Kolmogorov and Chaitin were interested in the complexity of numbers
(finite binary strings) and in this context we can write the
"short" form definition of AC as

"the complexity of a number is the length (in bits) of the shortest
algorithm that prints out the number"

This can be readily generalized to

"the complexity of an object is the length (in bits) of the
shortest algorithm that completely describes the object"

Solomonoff came up with the idea from a somewhat different direction
which, I think, better addresses your question. Solomonoff was interested
in finding an objective measure for deciding the simplicity of a
scientific theory. The idea being (a la Occam) that given a choice
between several competing theories, each explaining the data, we select
the "simplist". But what precisely does "simplest" mean?

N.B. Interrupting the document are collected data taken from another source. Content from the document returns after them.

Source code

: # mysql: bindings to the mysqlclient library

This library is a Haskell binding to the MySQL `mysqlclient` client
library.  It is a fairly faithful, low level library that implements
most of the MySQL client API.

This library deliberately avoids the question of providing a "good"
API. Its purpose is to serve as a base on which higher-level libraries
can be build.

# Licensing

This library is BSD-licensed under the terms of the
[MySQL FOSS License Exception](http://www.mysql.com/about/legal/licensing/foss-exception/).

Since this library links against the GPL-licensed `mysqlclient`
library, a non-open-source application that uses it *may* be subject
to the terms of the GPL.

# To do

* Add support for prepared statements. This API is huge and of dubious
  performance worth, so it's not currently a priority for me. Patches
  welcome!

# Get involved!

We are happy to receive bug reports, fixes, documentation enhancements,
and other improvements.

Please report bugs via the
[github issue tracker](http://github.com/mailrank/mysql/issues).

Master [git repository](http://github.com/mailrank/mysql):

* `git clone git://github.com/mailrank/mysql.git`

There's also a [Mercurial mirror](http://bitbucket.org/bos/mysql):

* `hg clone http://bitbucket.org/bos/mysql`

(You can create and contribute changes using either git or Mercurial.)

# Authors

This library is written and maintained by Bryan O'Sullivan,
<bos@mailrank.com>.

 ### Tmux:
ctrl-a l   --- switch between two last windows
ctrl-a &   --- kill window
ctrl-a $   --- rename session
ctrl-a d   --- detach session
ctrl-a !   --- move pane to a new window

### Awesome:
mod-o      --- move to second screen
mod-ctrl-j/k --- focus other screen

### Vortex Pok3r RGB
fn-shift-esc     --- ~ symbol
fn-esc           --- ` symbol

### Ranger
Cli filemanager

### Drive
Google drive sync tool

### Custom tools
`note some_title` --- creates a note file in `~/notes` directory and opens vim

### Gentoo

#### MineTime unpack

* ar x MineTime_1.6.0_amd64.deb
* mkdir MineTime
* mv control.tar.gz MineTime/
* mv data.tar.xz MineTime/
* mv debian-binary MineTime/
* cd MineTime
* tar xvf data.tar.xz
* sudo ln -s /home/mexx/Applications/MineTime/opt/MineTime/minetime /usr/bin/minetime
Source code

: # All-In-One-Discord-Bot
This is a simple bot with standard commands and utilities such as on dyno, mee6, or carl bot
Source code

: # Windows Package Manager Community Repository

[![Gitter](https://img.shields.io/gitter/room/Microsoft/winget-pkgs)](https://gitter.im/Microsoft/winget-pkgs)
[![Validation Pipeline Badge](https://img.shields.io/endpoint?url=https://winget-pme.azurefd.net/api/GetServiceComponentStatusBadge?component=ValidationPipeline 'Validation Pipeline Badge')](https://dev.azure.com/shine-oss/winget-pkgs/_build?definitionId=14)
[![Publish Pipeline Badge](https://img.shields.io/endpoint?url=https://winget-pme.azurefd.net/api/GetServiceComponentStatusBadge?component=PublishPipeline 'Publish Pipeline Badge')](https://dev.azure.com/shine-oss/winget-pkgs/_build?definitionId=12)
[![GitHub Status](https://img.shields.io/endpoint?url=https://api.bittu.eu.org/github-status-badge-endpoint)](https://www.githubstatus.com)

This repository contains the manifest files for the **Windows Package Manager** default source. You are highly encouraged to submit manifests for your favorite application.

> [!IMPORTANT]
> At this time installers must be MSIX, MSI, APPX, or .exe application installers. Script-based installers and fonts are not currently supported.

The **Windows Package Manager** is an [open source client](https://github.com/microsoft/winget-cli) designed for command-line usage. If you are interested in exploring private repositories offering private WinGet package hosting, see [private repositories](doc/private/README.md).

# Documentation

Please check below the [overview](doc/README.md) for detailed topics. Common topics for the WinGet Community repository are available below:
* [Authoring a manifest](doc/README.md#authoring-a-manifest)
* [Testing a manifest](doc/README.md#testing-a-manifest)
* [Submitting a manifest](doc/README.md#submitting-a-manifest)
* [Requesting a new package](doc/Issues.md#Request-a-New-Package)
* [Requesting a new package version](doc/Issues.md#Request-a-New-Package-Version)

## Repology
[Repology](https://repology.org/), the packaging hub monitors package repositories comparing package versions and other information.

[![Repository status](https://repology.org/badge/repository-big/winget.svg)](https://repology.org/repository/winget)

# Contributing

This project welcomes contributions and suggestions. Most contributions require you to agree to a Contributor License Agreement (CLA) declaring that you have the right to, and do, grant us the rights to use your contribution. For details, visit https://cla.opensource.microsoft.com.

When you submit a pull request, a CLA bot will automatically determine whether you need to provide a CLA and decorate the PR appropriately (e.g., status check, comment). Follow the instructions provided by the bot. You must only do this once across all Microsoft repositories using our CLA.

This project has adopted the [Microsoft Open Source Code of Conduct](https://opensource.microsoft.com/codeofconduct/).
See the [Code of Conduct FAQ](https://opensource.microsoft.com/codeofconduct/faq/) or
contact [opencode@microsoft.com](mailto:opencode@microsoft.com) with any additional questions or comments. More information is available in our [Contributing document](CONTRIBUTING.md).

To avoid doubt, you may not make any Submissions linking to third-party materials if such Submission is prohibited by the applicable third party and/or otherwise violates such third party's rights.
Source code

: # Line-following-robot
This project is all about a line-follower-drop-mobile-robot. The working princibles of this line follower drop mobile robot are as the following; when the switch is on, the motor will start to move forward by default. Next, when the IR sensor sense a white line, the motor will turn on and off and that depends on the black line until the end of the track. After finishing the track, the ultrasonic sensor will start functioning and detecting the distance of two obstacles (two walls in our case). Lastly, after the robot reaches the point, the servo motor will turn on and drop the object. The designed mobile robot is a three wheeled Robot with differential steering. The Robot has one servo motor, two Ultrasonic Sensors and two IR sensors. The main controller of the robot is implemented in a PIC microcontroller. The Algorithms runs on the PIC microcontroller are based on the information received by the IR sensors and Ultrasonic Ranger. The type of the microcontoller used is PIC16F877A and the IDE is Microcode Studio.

I'll go into this in more detail in my forthcoming post, here I'll
give an illustration that should show the tie-in with Kolmogorov and
Chaitin and also address your question.

Suppose you have a mountain of data describing the location of all
the planets at time intervals of one hour for say 10 years. What is
the best theory to explain this data? By "theory" here we mean a
computer program that, when executed, reproduces the original data
plus makes predictions for an arbitrary length of time into the
future. The best "theory" is the shortest such program and in our
case would be a program containing Newton's laws [as a sidelight,
note that if our data is extensive, General Relativity would
have to replace Newton's laws as the best theory].

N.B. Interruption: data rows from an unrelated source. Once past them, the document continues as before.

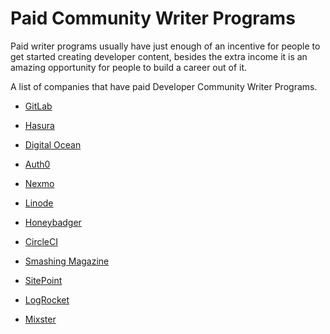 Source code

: # Paid Community Writer Programs

Paid writer programs usually have just enough of an incentive for people to get started creating developer content, besides the extra income it is an amazing opportunity for people to build a career out of it. 

A list of companies that have paid Developer Community Writer Programs.

- [GitLab](https://about.gitlab.com/community/writers/)

- [Hasura](https://blog.hasura.io/the-hasura-technical-writer-program/)

- [Digital Ocean](https://www.digitalocean.com/write-for-donations/)

- [Auth0](https://auth0.com/guest-authors)

- [Nexmo](https://developer.nexmo.com/spotlight)

- [Linode](https://www.linode.com/docs/contribute/)

- [Honeybadger](https://www.honeybadger.io/blog/write-for-us/)

- [CircleCI](https://circleci.com/blog/guest-writer-program/) 

- [Smashing Magazine](https://www.smashingmagazine.com/write-for-us/) 

- [SitePoint](https://sitepoint.typeform.com/to/DMmYfn) 

- [LogRocket](https://blog.logrocket.com/become-a-logrocket-guest-author-7d970eb673f9/) 

- [Mixster](https://mixstersite.wordpress.com/2019/05/24/mixster/#more-2253)

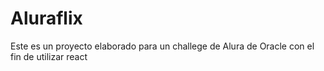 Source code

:# Aluraflix
Este es un proyecto elaborado para un challege de Alura de Oracle con el fin de utilizar react
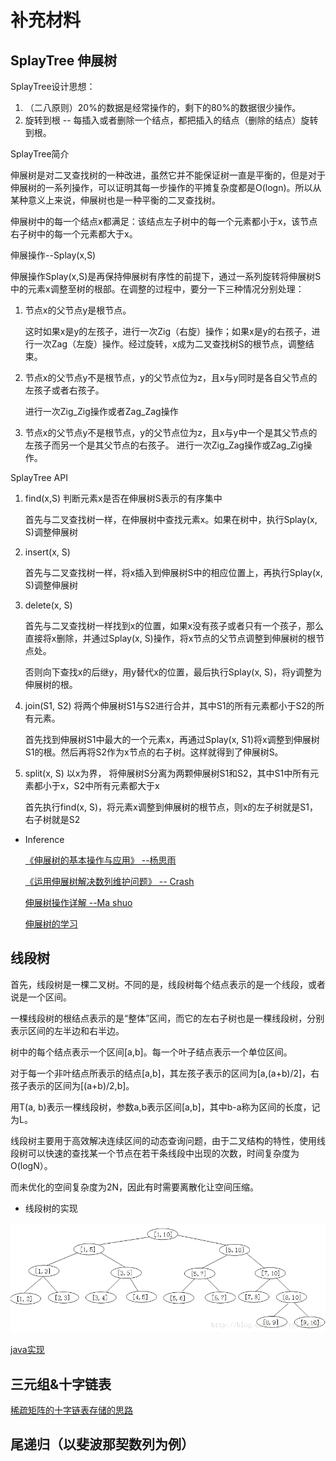 补充材料
====
## SplayTree 伸展树

SplayTree设计思想：

1. （二八原则）20%的数据是经常操作的，剩下的80%的数据很少操作。
2. 旋转到根 -- 每插入或者删除一个结点，都把插入的结点（删除的结点）旋转到根。

SplayTree简介

伸展树是对二叉查找树的一种改进，虽然它并不能保证树一直是平衡的，但是对于伸展树的一系列操作，可以证明其每一步操作的平摊复杂度都是O(logn)。所以从某种意义上来说，伸展树也是一种平衡的二叉查找树。

伸展树中的每一个结点x都满足：该结点左子树中的每一个元素都小于x，该节点右子树中的每一个元素都大于x。

伸展操作--Splay(x,S)

伸展操作Splay(x,S)是再保持伸展树有序性的前提下，通过一系列旋转将伸展树S中的元素x调整至树的根部。在调整的过程中，要分一下三种情况分别处理：

1. 节点x的父节点y是根节点。

    这时如果x是y的左孩子，进行一次Zig（右旋）操作；如果x是y的右孩子，进行一次Zag（左旋）操作。经过旋转，x成为二叉查找树S的根节点，调整结束。
2. 节点x的父节点y不是根节点，y的父节点位为z，且x与y同时是各自父节点的左孩子或者右孩子。

    进行一次Zig_Zig操作或者Zag_Zag操作
3. 节点x的父节点y不是根节点，y的父节点位为z，且x与y中一个是其父节点的左孩子而另一个是其父节点的右孩子。
    进行一次Zig_Zag操作或Zag_Zig操作。

SplayTree API

1. find(x,S)  判断元素x是否在伸展树S表示的有序集中

    首先与二叉查找树一样，在伸展树中查找元素x。如果在树中，执行Splay(x, S)调整伸展树
2. insert(x, S)

    首先与二叉查找树一样，将x插入到伸展树S中的相应位置上，再执行Splay(x, S)调整伸展树
3. delete(x, S)

    首先与二叉查找树一样找到x的位置，如果x没有孩子或者只有一个孩子，那么直接将x删除，并通过Splay(x, S)操作，将x节点的父节点调整到伸展树的根节点处。

    否则向下查找x的后继y，用y替代x的位置，最后执行Splay(x, S)，将y调整为伸展树的根。
4. join(S1, S2)  将两个伸展树S1与S2进行合并，其中S1的所有元素都小于S2的所有元素。

    首先找到伸展树S1中最大的一个元素x，再通过Splay(x, S1)将x调整到伸展树S1的根。然后再将S2作为x节点的右子树。这样就得到了伸展树S。
5. split(x, S)  以x为界， 将伸展树S分离为两颗伸展树S1和S2，其中S1中所有元素都小于x，S2中所有元素都大于x

    首先执行find(x, S)，将元素x调整到伸展树的根节点，则x的左子树就是S1，右子树就是S2

- Inference

    [《伸展树的基本操作与应用》 --杨思雨](https://github.com/ericliu859/AcmPaper/blob/master/%E6%95%B0%E6%8D%AE%E7%BB%93%E6%9E%84/Splay/2004%20-%20%E6%9D%A8%E6%80%9D%E9%9B%A8%EF%BC%9A%E3%80%8A%E4%BC%B8%E5%B1%95%E6%A0%91%E7%9A%84%E5%9F%BA%E6%9C%AC%E6%93%8D%E4%BD%9C%E4%B8%8E%E5%BA%94%E7%94%A8%E3%80%8B/%E6%9D%A8%E6%80%9D%E9%9B%A8.pdf)

    [《运用伸展树解决数列维护问题》 -- Crash](https://github.com/EnigmaHuang/ACM-ICPC-Algorithm/blob/master/%E6%95%B0%E6%8D%AE%E7%BB%93%E6%9E%84/Splay%E6%A0%91/%E8%BF%90%E7%94%A8%E4%BC%B8%E5%B1%95%E6%A0%91%E8%A7%A3%E5%86%B3%E6%95%B0%E5%88%97%E7%BB%B4%E6%8A%A4%E9%97%AE%E9%A2%98.pdf)

    [伸展树操作详解 --Ma shuo](https://wenku.baidu.com/view/cc211f126edb6f1aff001f16.html)

    [伸展树的学习](http://blog.51cto.com/sbp810050504/1026990)

## 线段树

首先，线段树是一棵二叉树。不同的是，线段树每个结点表示的是一个线段，或者说是一个区间。

一棵线段树的根结点表示的是“整体”区间，而它的左右子树也是一棵线段树，分别表示区间的左半边和右半边。

树中的每个结点表示一个区间[a,b]。每一个叶子结点表示一个单位区间。

对于每一个非叶结点所表示的结点[a,b]，其左孩子表示的区间为[a,(a+b)/2]，右孩子表示的区间为[(a+b)/2,b]。

用T(a, b)表示一棵线段树，参数a,b表示区间[a,b]，其中b-a称为区间的长度，记为L。

线段树主要用于高效解决连续区间的动态查询问题，由于二叉结构的特性，使用线段树可以快速的查找某一个节点在若干条线段中出现的次数，时间复杂度为O(logN）。

而未优化的空间复杂度为2N，因此有时需要离散化让空间压缩。

- 线段树的实现

![image](./Pics/SegmentTree_1.png)

[java实现](https://blog.csdn.net/yyl424525/article/details/77859911)

## 三元组&十字链表
[稀疏矩阵的十字链表存储的思路](https://blog.csdn.net/zhuyi2654715/article/details/6729783)

## 尾递归（以斐波那契数列为例）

So, the theory can be viewed as a highly compressed version of the
original data. Now for randomness, in AIT something is said to
be random if it is incompressible. The original data is not random
since it is highly compressible. The best "theory" *is* random by
definition, i.e. if it could be compressed further then it isn't
the "best". So, in the context of AIT, Newton's laws would be
either random or very nearly random. This is obviously not the
usual meaning of "random" :-).

Now, let's say we have another mountain of data obtained say by
flipping a fair coin 10^8 times. This set of data will most
likely be random in the AIT sense and the "best" theory will
be a "program" that says

"PRINT HTHHTHHHTHHTHTHTHTHTHTHTHTHTHTTHTHHHTTHHHHHHTHHTHTHTHTTT
........................................................
........................................................
......................................"

Of course, in the usual sense of the word, this is no theory at
all. So, in terms of "simplicity" one should compare the compressed
form of the theory with the original data. If the amount of compression
is very very high then we have a "simple" theory.

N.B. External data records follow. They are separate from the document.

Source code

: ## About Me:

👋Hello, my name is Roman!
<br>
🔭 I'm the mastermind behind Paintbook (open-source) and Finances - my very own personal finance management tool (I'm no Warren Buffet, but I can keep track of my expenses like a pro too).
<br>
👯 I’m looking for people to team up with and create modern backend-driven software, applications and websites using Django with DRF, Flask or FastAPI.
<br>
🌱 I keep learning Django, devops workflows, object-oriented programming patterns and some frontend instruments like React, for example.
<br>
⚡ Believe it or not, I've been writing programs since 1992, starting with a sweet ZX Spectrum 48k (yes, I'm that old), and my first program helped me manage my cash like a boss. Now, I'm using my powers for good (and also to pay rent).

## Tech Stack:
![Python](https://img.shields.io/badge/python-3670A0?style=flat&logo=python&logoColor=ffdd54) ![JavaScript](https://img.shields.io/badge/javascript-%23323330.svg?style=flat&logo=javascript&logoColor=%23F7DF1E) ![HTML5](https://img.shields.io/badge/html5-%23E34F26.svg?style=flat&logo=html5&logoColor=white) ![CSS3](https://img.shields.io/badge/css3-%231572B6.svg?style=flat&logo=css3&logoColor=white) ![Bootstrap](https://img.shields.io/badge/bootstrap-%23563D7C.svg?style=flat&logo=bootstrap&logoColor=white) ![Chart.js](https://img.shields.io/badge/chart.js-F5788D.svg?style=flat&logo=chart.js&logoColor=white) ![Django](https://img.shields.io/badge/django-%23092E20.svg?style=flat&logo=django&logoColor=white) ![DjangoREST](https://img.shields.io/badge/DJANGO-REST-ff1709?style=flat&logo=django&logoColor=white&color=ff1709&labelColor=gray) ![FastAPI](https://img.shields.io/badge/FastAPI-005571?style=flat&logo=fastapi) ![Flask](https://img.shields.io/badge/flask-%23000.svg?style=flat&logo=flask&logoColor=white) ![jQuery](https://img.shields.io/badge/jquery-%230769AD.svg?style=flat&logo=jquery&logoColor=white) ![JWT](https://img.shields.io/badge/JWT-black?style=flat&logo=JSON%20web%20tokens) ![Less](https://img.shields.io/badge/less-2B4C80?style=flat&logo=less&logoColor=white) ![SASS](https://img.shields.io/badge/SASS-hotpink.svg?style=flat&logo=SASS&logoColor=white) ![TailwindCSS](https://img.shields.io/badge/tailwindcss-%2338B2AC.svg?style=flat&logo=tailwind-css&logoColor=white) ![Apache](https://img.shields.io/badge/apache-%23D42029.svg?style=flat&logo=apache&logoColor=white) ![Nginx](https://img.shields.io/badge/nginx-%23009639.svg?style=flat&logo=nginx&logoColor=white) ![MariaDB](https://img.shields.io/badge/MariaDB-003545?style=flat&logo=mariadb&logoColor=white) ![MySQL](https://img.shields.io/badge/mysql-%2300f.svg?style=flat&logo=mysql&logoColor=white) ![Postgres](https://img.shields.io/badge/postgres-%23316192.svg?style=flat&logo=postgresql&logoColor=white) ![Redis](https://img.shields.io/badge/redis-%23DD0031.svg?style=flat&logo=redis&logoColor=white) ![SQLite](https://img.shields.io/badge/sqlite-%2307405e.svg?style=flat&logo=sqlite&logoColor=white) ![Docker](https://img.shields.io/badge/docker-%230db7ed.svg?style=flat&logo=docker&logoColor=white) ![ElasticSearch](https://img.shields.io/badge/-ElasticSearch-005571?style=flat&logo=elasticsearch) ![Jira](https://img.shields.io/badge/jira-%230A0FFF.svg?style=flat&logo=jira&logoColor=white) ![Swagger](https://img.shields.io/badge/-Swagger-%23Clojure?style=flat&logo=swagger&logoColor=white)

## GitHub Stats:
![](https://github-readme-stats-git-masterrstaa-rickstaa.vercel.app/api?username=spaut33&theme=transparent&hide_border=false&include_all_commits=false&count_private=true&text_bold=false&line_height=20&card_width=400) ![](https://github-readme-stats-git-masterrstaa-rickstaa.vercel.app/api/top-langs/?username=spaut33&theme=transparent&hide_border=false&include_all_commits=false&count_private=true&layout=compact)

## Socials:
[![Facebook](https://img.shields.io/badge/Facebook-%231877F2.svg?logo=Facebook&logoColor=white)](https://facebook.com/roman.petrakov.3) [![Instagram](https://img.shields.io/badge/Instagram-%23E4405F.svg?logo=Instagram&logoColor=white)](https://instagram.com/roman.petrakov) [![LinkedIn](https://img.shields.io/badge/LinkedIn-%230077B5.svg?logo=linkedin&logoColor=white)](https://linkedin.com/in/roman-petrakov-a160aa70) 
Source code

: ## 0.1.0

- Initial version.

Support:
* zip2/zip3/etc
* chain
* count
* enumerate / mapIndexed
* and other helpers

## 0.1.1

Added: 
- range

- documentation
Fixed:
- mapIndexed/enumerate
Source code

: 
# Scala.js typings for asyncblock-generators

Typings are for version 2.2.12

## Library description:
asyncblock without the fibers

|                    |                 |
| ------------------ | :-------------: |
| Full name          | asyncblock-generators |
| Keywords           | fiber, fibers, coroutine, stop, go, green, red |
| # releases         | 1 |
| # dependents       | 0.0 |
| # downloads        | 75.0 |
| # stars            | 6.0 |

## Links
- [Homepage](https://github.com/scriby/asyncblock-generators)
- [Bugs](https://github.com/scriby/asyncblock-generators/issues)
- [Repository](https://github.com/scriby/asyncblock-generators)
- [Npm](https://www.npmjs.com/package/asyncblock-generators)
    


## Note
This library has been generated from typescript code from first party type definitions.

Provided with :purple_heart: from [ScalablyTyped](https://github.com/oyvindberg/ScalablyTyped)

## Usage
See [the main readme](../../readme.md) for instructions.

Now lets look at the last part of your question, which I'll repeat
for convenience:

Bill H:====================================
>If so, and if my earlier assumptions are
>reasonable, shouldn't we be willing to consider that the algorithmic
>complexity definition of design is incomplete? As I said earlier, one of
>the things human designers strive for is elegance, which might be defined
>as achieving simplicity in design. A truly elegant design might, if it can
>be expressed in terms of algorithmic complexity, might be quite a bit less
>complex than a poor, patched up design.
>

I think AIT may have a lot to say about design, but it cannot be the
whole story, i.e. it cannot address functionality, meaning, goodness
of design etc. Also, to the extent I've discussed it so far, it really
cannot even address "design" in the sense, say, of organization. Something
can be extremely complex yet unorganized. Chaitin discusses this in
some of his papers (tentatively) and there seems to be a possibility
for relating organization to the AIT analog of "mutual" information.
In other words, it is possible to define "algorithmic complexities"
which give a measure not only of complexity as defined above but
also of the "interconnectedness" or "interdependence" of "subcomponents".